Procurement attestation requirements will harden. SOC 2 Type II for the product-specific control surface (not just the inherited cloud-platform surface) will move from procurement nice-to-have to procurement gate over the next twelve months. The vendors that have committed to the attestation work are at varying stages; the vendors that have not committed will be visibly absent from procurement-led deals by the end of the review window.

Geographic expansion will accelerate, particularly into the UK, Canada, and the Australia / New Zealand markets, with calibrated editions that respect the significantly different statutory and procedural landscapes. The architecture patterns documented in this issue — the supervisor pattern, the compositional fabric with provider-swappable frontier slots, the synthetic-data substrate that permits jurisdiction-specific calibration without privilege exposure — are the patterns that make this expansion structurally tractable.

The measurement framework

Subsequent annual reviews will measure: capability ceiling (the hardest matter shape any agentic-legal-AI product can produce production-grade output for); provider concentration (the percentage of category-level workload that depends on a single foundation-model provider); architecture posture (the share of new deployments that adopt the supervisor pattern); training-data discipline (the share of new deployments that disclose corpus composition); attestation posture (the share of vendors holding product-specific SOC 2 Type II at the end of the year); and geographic distribution (the count of jurisdictions with at least one shipping calibrated agentic-legal-AI product).

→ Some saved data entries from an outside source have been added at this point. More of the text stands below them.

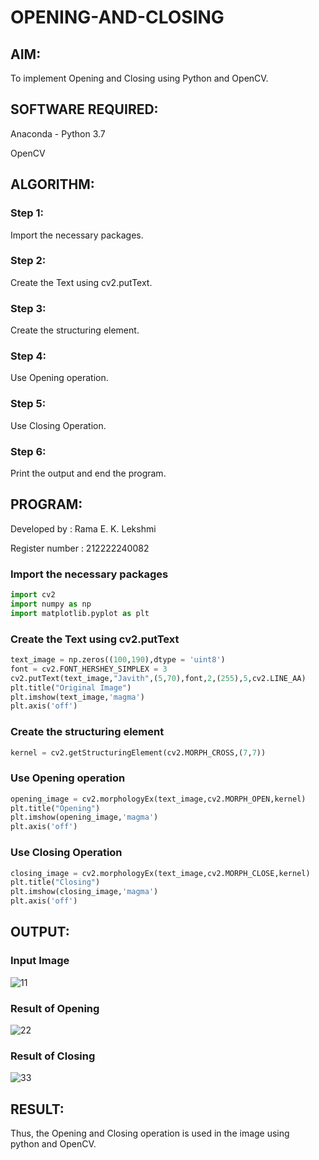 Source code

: # OPENING-AND-CLOSING

## AIM:
To implement Opening and Closing using Python and OpenCV.

## SOFTWARE REQUIRED:
Anaconda - Python 3.7

OpenCV
## ALGORITHM:
### Step 1:
Import the necessary packages.

### Step 2:
Create the Text using cv2.putText.

### Step 3:
Create the structuring element.

### Step 4:
Use Opening operation.

### Step 5:
Use Closing Operation.

### Step 6:
Print the output and end the program.
## PROGRAM:
Developed by : Rama E. K. Lekshmi

Register number : 212222240082
### Import the necessary packages
```python
import cv2
import numpy as np
import matplotlib.pyplot as plt
```
### Create the Text using cv2.putText
```python
text_image = np.zeros((100,190),dtype = 'uint8')
font = cv2.FONT_HERSHEY_SIMPLEX = 3
cv2.putText(text_image,"Javith",(5,70),font,2,(255),5,cv2.LINE_AA)
plt.title("Original Image")
plt.imshow(text_image,'magma')
plt.axis('off')
```
### Create the structuring element
```python
kernel = cv2.getStructuringElement(cv2.MORPH_CROSS,(7,7))
```

### Use Opening operation
```python
opening_image = cv2.morphologyEx(text_image,cv2.MORPH_OPEN,kernel)
plt.title("Opening")
plt.imshow(opening_image,'magma')
plt.axis('off')
```
### Use Closing Operation
```python
closing_image = cv2.morphologyEx(text_image,cv2.MORPH_CLOSE,kernel)
plt.title("Closing")
plt.imshow(closing_image,'magma')
plt.axis('off')
```

## OUTPUT:

### Input Image

![11](https://github.com/Rama-Lekshmi/OPENING--CLOSING/assets/118541549/ed235473-69d9-447d-871e-1e7d10aa376a)


### Result of Opening

![22](https://github.com/Rama-Lekshmi/OPENING--CLOSING/assets/118541549/2f25d905-65a5-4db6-8073-75bee057f02c)


### Result of Closing

![33](https://github.com/Rama-Lekshmi/OPENING--CLOSING/assets/118541549/1d1ebf93-26d4-4bdc-915b-d0ac3415710f)


## RESULT:
Thus, the Opening and Closing operation is used in the image using python and OpenCV.
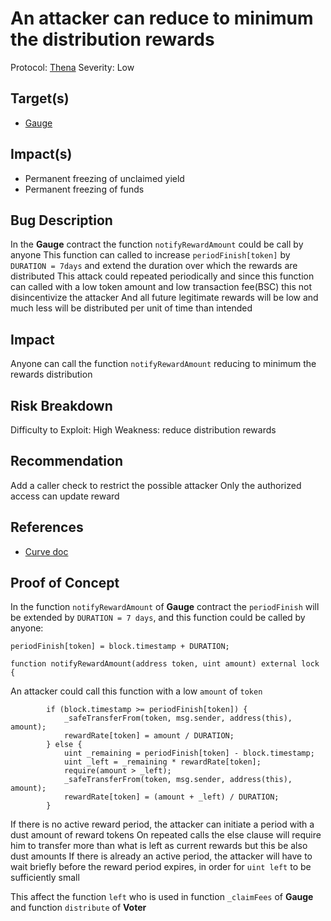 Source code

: # An attacker can reduce to minimum the distribution rewards

Protocol: [Thena](https://thena.fi/)
Severity: Low

## Target(s)

- [Gauge](https://bscscan.com/address/0x808cbA028c0c39c074E1eEE3E162545ADFC3256F)

## Impact(s)

- Permanent freezing of unclaimed yield
- Permanent freezing of funds

## Bug Description

In the **Gauge** contract the function `notifyRewardAmount` could be call by anyone
This function can called to increase `periodFinish[token]` by `DURATION = 7days` and extend the duration over which the rewards are distributed
This attack could repeated periodically and since this function can called with a low token amount and low transaction fee(BSC) this not disincentivize the attacker
And all future legitimate rewards will be low and much less will be distributed per unit of time than intended

## Impact

Anyone can call the function `notifyRewardAmount` reducing to minimum the rewards distribution

## Risk Breakdown

Difficulty to Exploit: High
Weakness: reduce distribution rewards

## Recommendation

Add a caller check to restrict the possible attacker
Only the authorized access can update reward

## References

- [Curve doc](https://curve.readthedocs.io/dao-gauges-sidechain.html#rewardsonlygauge)

## Proof of Concept

In the function `notifyRewardAmount` of **Gauge** contract the `periodFinish` will be extended by `DURATION = 7 days`, and this function could be called by anyone:

`periodFinish[token] = block.timestamp + DURATION;`

`function notifyRewardAmount(address token, uint amount) external lock {`

An attacker could call this function with a low `amount` of `token`

```solidity
        if (block.timestamp >= periodFinish[token]) {
            _safeTransferFrom(token, msg.sender, address(this), amount);
            rewardRate[token] = amount / DURATION;
        } else {
            uint _remaining = periodFinish[token] - block.timestamp;
            uint _left = _remaining * rewardRate[token];
            require(amount > _left);
            _safeTransferFrom(token, msg.sender, address(this), amount);
            rewardRate[token] = (amount + _left) / DURATION;
        }
```

If there is no active reward period, the attacker can initiate a period with a dust amount of reward tokens
On repeated calls the else clause will require him to transfer more than what is left as current rewards but this be also dust amounts
If there is already an active period, the attacker will have to wait briefly before the reward period expires, in order for `uint left` to be sufficiently small

This affect the function `left` who is used in function `_claimFees` of **Gauge** and function `distribute` of **Voter**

The inaugural-edition baseline values for these measures will appear in a companion data appendix in the next revision of this document. They are not in this edition; we want the framework to be reviewed and refined by readers — and by the colleagues at other companies in the category — before the baseline locks. The intent is for the annual review to be the kind of publication other companies cite when they make their own claims about the state of the category.

A note on tone

The publication is not adversarial. The state of agentic AI in legal practice is materially improving year over year, and the work of the companies in the category — including the ones whose architectural choices we disagree with — is, in aggregate, advancing the category in ways that benefit the attorneys we all ultimately serve. The annual review will name capability decisions and architectural postures we find unhelpful; it will not name companies in unflattering ways, because the goal is to elevate the category, not to compete inside it through criticism.

Subsequent editions will land in May of each year. The second edition will lay the measured baselines. The third will track the year-over-year change against them. By the time the publication reaches its fifth or sixth edition, it should be the canonical reference for the state of agentic AI in legal practice. That is the goal we’re writing toward.